(ENTRIES PROVIDED Opens)

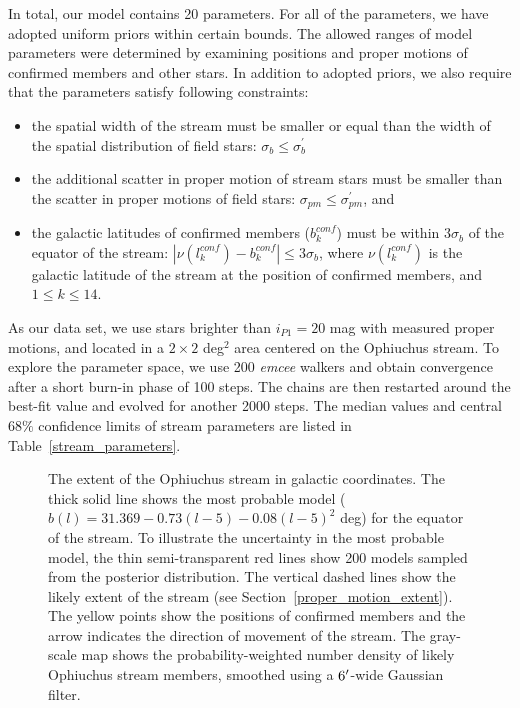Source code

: \documentclass[iop]{emulateapj}
\begin{document}
In total, our model contains 20 parameters. For all of the parameters, we have
adopted uniform priors within certain bounds. The allowed ranges of model
parameters were determined by examining positions and proper motions of
confirmed members and other stars. In addition to adopted priors, we also
require that the parameters satisfy following constraints:
\begin{itemize}
\item the spatial width of the stream must be smaller or equal than the width of
the spatial distribution of field stars: $\sigma_b \leq \sigma^\prime_b$
\item the additional scatter in proper motion of stream stars must be smaller
than the scatter in proper motions of field stars:
$\sigma_{pm} \leq \sigma^\prime_{pm}$, and
\item the galactic latitudes of confirmed members ($b^{conf}_k$) must be within
$3\sigma_b$ of the equator of the stream:
$|\nu(l^{conf}_k) - b^{conf}_k| \leq 3\sigma_b$,
where $\nu(l^{conf}_k)$ is the galactic latitude of the stream at the position
of confirmed members, and $1 \leq k \leq 14$.
\end{itemize}

As our data set, we use stars brighter than $i_{P1}=20$ mag with measured proper
motions, and located in a $2\times2$ deg$^2$ area centered on the Ophiuchus
stream. To explore the parameter space, we use 200 {\em emcee} walkers and
obtain convergence after a short burn-in phase of 100 steps. The chains are then
restarted around the best-fit value and evolved for another 2000 steps. The
median values and central $68\%$ confidence limits of stream parameters are
listed in Table~\ref{stream_parameters}.

\begin{figure}
\caption{
The extent of the Ophiuchus stream in galactic coordinates. The thick solid line
shows the most probable model ($b(l)=31.369-0.73(l-5)-0.08(l-5)^2$ deg) for the
equator of the stream. To illustrate the uncertainty in the most probable
model, the thin semi-transparent red lines show 200 models sampled from the
posterior distribution. The vertical dashed lines show the likely extent of the
stream (see Section~\ref{proper_motion_extent}). The yellow points show the
positions of confirmed members and the arrow indicates the direction of movement
of the stream. The gray-scale map shows the probability-weighted number density
of likely Ophiuchus stream members, smoothed using a $6\mbox{$^\prime$}$-wide Gaussian
filter.
\label{gl_vs_gb_track}}
\end{figure}
\end{document}
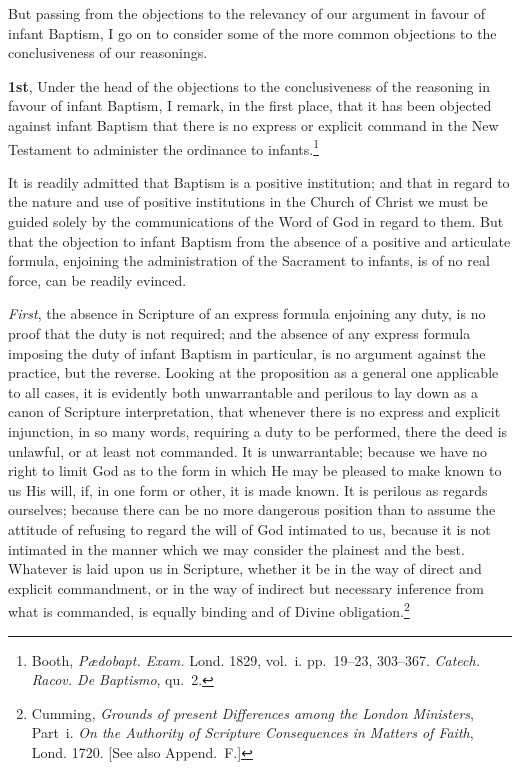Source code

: \documentclass[
]{book}
\begin{document}
But passing from the objections to the relevancy of our argument in favour of infant Baptism, I go on to consider some of the more common objections to the conclusiveness of our reasonings.

\textbf{1st}, Under the head of the objections to the conclusiveness of the reasoning in favour of infant Baptism, I remark, in the first place, that it has been objected against infant Baptism that there is no express or explicit command in the New Testament to administer the ordinance to infants.\footnote{Booth, \emph{Pædobapt. Exam.} Lond. 1829, vol.~i. pp.~19--23, 303--367. \emph{Catech. Racov. De Baptismo}, qu.~2.}

It is readily admitted that Baptism is a positive institution; and that in regard to the nature and use of positive institutions in the Church of Christ we must be guided solely by the communications of the Word of God in regard to them. But that the objection to infant Baptism from the absence of a positive and articulate formula, enjoining the administration of the Sacrament to infants, is of no real force, can be readily evinced.

\emph{First}, the absence in Scripture of an express formula enjoining any duty, is no proof that the duty is not required; and the absence of any express formula imposing the duty of infant Baptism in particular, is no argument against the practice, but the reverse. Looking at the proposition as a general one applicable to all cases, it is evidently both unwarrantable and perilous to lay down as a canon of Scripture interpretation, that whenever there is no express and explicit injunction, in so many words, requiring a duty to be performed, there the deed is unlawful, or at least not commanded. It is unwarrantable; because we have no right to limit God as to the form in which He may be pleased to make known to us His will, if, in one form or other, it is made known. It is perilous as regards ourselves; because there can be no more dangerous position than to assume the attitude of refusing to regard the will of God intimated to us, because it is not intimated in the manner which we may consider the plainest and the best. Whatever is laid upon us in Scripture, whether it be in the way of direct and explicit commandment, or in the way of indirect but necessary inference from what is commanded, is equally binding and of Divine obligation.\footnote{Cumming, \emph{Grounds of present Differences among the London Ministers}, Part~i. \emph{On the Authority of Scripture Consequences in Matters of Faith}, Lond. 1720. {[}See also Append.~F.{]}}
\end{document}
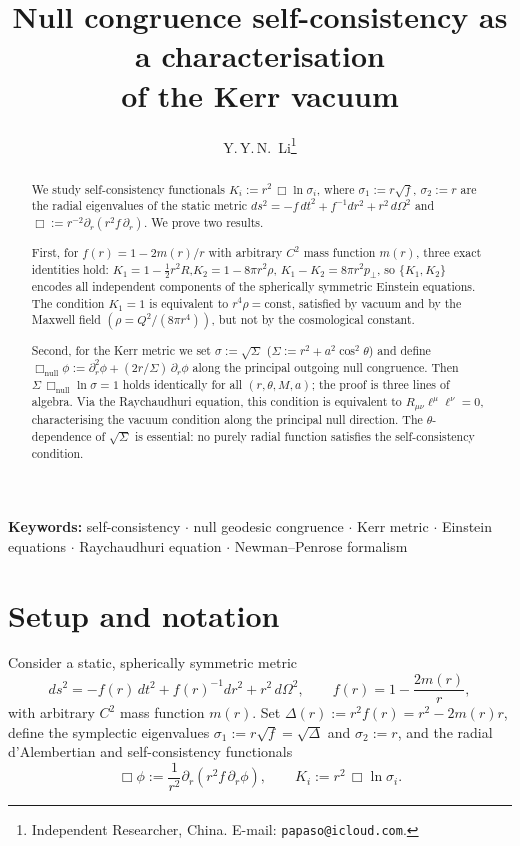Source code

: \documentclass[11pt,a4paper]{article}
\title{\textbf{Null congruence self-consistency as a characterisation\\
of the Kerr vacuum}}
\author{Y.\,Y.\,N.\ Li\footnote{Independent Researcher,
China. E-mail: \texttt{papaso@icloud.com}.}}
\date{}
\begin{document}
\maketitle

\begin{abstract}
We study self-consistency functionals $K_i:=r^2\,\Box\ln\sigma_i$,
where $\sigma_1:=r\sqrt{f}$, $\sigma_2:=r$ are the radial
eigenvalues of the static metric
$ds^2=-f\,dt^2+f^{-1}dr^2+r^2\,d\Omega^2$
and $\Box:=r^{-2}\partial_r(r^2 f\,\partial_r)$.
We prove two results.

First, for $f(r)=1-2m(r)/r$ with arbitrary $C^2$ mass function
$m(r)$, three exact identities hold:
$K_1=1-\tfrac{1}{2}r^2R$,\;$K_2=1-8\pi r^2\rho$,\;
$K_1-K_2=8\pi r^2 p_{\!\perp}$,
so $\{K_1,K_2\}$ encodes all independent components of the
spherically symmetric Einstein equations.
The condition $K_1=1$ is equivalent to $r^4\rho=\mathrm{const}$,
satisfied by vacuum and by the Maxwell field
$(\rho=Q^2/(8\pi r^4))$, but not by the cosmological constant.

Second, for the Kerr metric we set $\sigma:=\sqrt{\Sigma}$
($\Sigma:=r^2+a^2\cos^2\!\theta$) and define
$\Box_{\mathrm{null}}\phi:=\partial_r^2\phi+(2r/\Sigma)\,\partial_r\phi$
along the principal outgoing null congruence.
Then $\Sigma\,\Box_{\mathrm{null}}\ln\sigma=1$ holds identically
for all $(r,\theta,M,a)$; the proof is three lines of algebra.
Via the Raychaudhuri equation, this condition is equivalent to
$R_{\mu\nu}\ell^\mu\ell^\nu=0$, characterising the vacuum
condition along the principal null direction.
The $\theta$-dependence of $\sqrt{\Sigma}$ is essential: no
purely radial function satisfies the self-consistency condition.
\end{abstract}

\medskip
\noindent\textbf{Keywords:} self-consistency $\cdot$ null geodesic congruence
$\cdot$ Kerr metric $\cdot$ Einstein equations
$\cdot$ Raychaudhuri equation $\cdot$ Newman--Penrose formalism

\section{Setup and notation}

Consider a static, spherically symmetric metric
\begin{equation}\label{eq:metric}
  ds^2 = -f(r)\,dt^2 + f(r)^{-1}dr^2 + r^2\,d\Omega^2,
  \qquad f(r)=1-\frac{2m(r)}{r},
\end{equation}
with arbitrary $C^2$ mass function $m(r)$.
Set $\Delta(r):=r^2 f(r)=r^2-2m(r)r$, define the symplectic
eigenvalues $\sigma_1:=r\sqrt{f}=\sqrt{\Delta}$ and $\sigma_2:=r$,
and the radial d'Alembertian and self-consistency functionals
\begin{equation}
  \Box\phi:=\frac{1}{r^2}\partial_r(r^2 f\,\partial_r\phi),
  \qquad
  K_i:=r^2\,\Box\ln\sigma_i.
\end{equation}
\end{document}
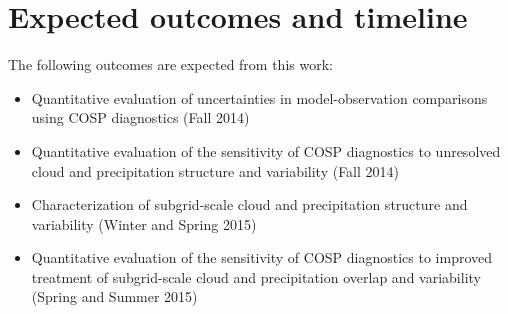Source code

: \documentclass[letter]{article}
\begin{document}

\section{Expected outcomes and timeline}
The following outcomes are expected from this work:
\begin{itemize}
    \item Quantitative evaluation of uncertainties in model-observation comparisons using COSP diagnostics (Fall 2014)
    \item Quantitative evaluation of the sensitivity of COSP diagnostics to unresolved cloud and precipitation structure and variability (Fall 2014)
    \item Characterization of subgrid-scale cloud and precipitation structure and variability (Winter and Spring 2015)
    \item Quantitative evaluation of the sensitivity of COSP diagnostics to improved treatment of subgrid-scale cloud and precipitation overlap and variability (Spring and Summer 2015)
\end{itemize}
\end{document}
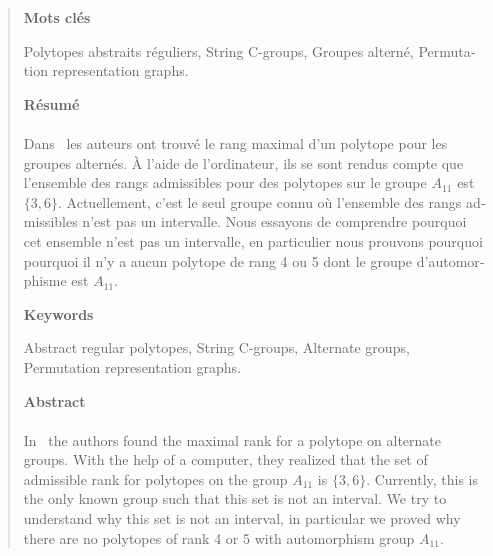 \cleardoublepage{}

\thispagestyle{plain}

\hspace{3cm}

\begin{quote}

\vfill{}

\begin{otherlanguage}{french}

\begin{center}
  \textbf{Mots clés}
\end{center}

Polytopes abstraits réguliers, String C-groups, Groupes alterné, Permutation representation graphs.

\begin{center}
  \textbf{Résumé}
\end{center}


\paragraph{}
Dans~\cite{highestRankOfAn} les auteurs ont trouvé le rang maximal d'un polytope pour les groupes alternés. À l'aide de l'ordinateur, ils se sont rendus compte que l'ensemble des rangs admissibles pour des polytopes sur le groupe $A_{11}$ est $\{3,6\}$. Actuellement, c'est le seul groupe connu où l'ensemble des rangs admissibles n'est pas un intervalle. Nous essayons de comprendre pourquoi cet ensemble n'est pas un intervalle, en particulier nous prouvons pourquoi pourquoi il n'y a aucun polytope de rang 4 ou 5 dont le groupe d'automorphisme est $A_{11}$.

\end{otherlanguage}

\vfill

\begin{center}
  \textbf{Keywords}
\end{center}

Abstract regular polytopes, String C-groups, Alternate groups, Permutation representation graphs.

\begin{center}
  \textbf{Abstract}
\end{center}

\paragraph{}
In~\cite{highestRankOfAn} the authors found the maximal rank for a polytope on alternate groups. With the help of a computer, they realized that the set of admissible rank for polytopes on the group $A_{11}$ is $\{3,6\}$. Currently, this is the only known group such that this set is not an interval. We try to understand why this set is not an interval, in particular we proved why there are no polytopes of rank 4 or 5 with automorphism group $A_{11}$.

\vfill

\end{quote}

(ENTRIES PROVIDED Closes)

EXERCISE AIM:
Filter the records above for "motions" and copy every matching line.

EXERCISE ANSWER:
parameters were determined by examining positions and proper motions of
than the scatter in proper motions of field stars:
motions, and located in a $2\times2$ deg$^2$ area centered on the Ophiuchus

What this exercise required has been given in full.